Que dit-il ? En substance que l'on peut appréhender l'antiquité latine (sa culture, sa littérature, son art de vivre, etc.) sans forcément apprendre le latin comme une langue que l'on aurait à parler ou, du moins, qui nous servirait à lire les auteurs antiques "dans le texte". Il faut absolument que la jeunesse étudie nos bases culturelles mais pas forcément le latin en tant que tel, parce que cela demande de connaître la grammaire. Or, on ne lui apprend plus la grammaire...
Pour Pierre Nora, la priorité est donc d'apprendre le français !
"Un enfant qui ne dispose, à l'entrée du collège, que de 300 mots, par rapport à son voisin qui en maîtrise 1000, est condamné d'avance. Aucun avenir scolaire ni intellectuel ni social.

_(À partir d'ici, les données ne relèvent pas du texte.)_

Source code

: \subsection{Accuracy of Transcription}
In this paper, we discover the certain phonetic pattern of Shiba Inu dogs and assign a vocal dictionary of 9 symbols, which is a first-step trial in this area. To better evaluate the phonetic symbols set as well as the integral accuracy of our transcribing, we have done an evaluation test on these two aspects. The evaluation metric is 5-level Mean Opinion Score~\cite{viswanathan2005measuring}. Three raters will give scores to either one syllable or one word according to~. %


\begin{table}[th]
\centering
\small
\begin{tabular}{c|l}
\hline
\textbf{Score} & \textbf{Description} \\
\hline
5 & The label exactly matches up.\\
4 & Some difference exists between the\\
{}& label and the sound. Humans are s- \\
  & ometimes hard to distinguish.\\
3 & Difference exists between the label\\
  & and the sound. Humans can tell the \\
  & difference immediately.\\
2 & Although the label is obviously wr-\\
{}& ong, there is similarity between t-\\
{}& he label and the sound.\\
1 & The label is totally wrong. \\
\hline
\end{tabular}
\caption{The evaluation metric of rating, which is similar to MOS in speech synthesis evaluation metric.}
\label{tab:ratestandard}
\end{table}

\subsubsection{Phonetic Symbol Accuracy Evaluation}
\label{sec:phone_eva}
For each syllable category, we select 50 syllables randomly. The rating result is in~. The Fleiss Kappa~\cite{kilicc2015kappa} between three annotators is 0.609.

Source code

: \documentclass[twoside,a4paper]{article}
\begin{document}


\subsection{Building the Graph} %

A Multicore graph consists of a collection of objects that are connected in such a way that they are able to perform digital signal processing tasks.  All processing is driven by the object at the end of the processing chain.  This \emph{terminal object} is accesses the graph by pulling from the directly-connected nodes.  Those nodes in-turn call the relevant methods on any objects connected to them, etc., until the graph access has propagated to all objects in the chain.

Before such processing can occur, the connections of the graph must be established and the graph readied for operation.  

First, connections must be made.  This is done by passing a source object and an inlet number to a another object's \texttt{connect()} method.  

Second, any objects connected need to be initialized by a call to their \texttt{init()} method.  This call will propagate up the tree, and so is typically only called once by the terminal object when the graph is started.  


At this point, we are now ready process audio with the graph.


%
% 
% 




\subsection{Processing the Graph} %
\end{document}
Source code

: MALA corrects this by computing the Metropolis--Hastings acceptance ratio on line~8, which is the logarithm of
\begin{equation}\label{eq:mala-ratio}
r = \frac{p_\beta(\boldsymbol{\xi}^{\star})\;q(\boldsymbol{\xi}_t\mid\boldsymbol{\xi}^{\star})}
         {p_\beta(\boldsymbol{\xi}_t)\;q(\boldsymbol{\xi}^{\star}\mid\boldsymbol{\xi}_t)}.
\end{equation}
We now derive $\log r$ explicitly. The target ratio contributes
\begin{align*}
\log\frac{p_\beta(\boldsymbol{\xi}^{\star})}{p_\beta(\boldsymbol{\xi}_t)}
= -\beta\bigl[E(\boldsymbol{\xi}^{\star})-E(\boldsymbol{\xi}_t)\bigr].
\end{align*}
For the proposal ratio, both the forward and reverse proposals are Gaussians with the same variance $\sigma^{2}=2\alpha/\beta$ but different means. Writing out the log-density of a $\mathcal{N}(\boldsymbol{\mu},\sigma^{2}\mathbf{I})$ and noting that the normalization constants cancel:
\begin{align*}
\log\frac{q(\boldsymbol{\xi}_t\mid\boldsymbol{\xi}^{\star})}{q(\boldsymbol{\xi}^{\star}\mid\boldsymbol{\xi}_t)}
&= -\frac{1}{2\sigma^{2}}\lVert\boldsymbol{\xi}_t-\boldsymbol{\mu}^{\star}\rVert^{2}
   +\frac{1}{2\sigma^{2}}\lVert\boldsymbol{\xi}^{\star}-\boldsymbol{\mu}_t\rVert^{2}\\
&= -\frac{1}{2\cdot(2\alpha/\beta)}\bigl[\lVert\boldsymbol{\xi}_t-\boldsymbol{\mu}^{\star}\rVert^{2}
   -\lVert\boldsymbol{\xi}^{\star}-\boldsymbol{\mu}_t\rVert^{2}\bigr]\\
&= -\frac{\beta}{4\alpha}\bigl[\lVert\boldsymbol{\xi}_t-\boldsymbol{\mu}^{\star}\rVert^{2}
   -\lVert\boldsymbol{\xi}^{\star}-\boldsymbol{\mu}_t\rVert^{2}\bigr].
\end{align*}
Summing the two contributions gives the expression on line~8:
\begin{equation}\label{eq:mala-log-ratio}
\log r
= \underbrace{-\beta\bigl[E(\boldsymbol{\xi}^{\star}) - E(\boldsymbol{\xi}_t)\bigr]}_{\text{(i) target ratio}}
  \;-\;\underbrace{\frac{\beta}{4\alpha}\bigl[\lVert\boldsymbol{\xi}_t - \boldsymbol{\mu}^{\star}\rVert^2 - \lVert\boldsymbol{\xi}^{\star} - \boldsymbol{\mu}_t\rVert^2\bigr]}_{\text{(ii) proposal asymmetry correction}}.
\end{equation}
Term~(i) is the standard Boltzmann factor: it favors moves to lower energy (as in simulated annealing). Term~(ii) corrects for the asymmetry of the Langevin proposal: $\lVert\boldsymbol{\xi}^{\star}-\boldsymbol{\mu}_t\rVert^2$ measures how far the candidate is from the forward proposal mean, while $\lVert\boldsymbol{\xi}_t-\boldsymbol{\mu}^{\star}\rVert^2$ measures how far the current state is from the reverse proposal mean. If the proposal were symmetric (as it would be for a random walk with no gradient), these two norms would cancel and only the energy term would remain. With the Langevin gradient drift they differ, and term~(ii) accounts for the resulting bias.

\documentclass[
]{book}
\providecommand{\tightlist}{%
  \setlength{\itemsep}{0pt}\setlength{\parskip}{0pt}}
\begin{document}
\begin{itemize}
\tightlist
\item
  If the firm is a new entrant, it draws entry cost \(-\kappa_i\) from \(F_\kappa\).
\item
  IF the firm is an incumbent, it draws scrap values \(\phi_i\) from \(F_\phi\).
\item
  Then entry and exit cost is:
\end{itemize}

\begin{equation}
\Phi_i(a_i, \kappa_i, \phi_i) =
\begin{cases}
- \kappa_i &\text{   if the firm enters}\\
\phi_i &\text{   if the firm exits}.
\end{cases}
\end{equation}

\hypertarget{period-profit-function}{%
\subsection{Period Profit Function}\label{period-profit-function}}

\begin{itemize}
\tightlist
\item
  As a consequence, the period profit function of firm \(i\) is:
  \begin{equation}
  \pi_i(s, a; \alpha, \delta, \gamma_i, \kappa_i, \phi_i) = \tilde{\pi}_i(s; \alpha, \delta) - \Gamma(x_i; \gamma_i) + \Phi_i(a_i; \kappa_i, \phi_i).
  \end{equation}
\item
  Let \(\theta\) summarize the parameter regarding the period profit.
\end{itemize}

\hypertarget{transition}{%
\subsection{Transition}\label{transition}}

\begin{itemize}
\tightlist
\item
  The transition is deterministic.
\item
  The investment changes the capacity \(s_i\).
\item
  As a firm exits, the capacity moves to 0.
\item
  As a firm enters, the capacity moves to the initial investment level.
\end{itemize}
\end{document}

Les discussions autour de la réforme du collège et des programmes ne sont que du vent tant qu'on n'aura pas pris à bras-le-corps le seul problème qui compte et détermine tout le reste : la lecture, la grammaire, le vocabulaire et l'orthographe, l'expression écrite et orale...
Défendons d'abord le français !".
Au point de délabrement où l'on en est, je pense qu'effectivement, il faut sauver les meubles et revenir aux fondamentaux comme disent les économistes : apprenons à tous le français, avec l'objectif qu'ils le maîtrisent parfaitement.
Ce qui, soit dit en passant, signifie que les enfants doivent apprendre les conjugaisons et se coltiner les grands textes ; on n'a rien sans rien.
Et tant pis s'ils s'ennuient ou se sentent humiliés...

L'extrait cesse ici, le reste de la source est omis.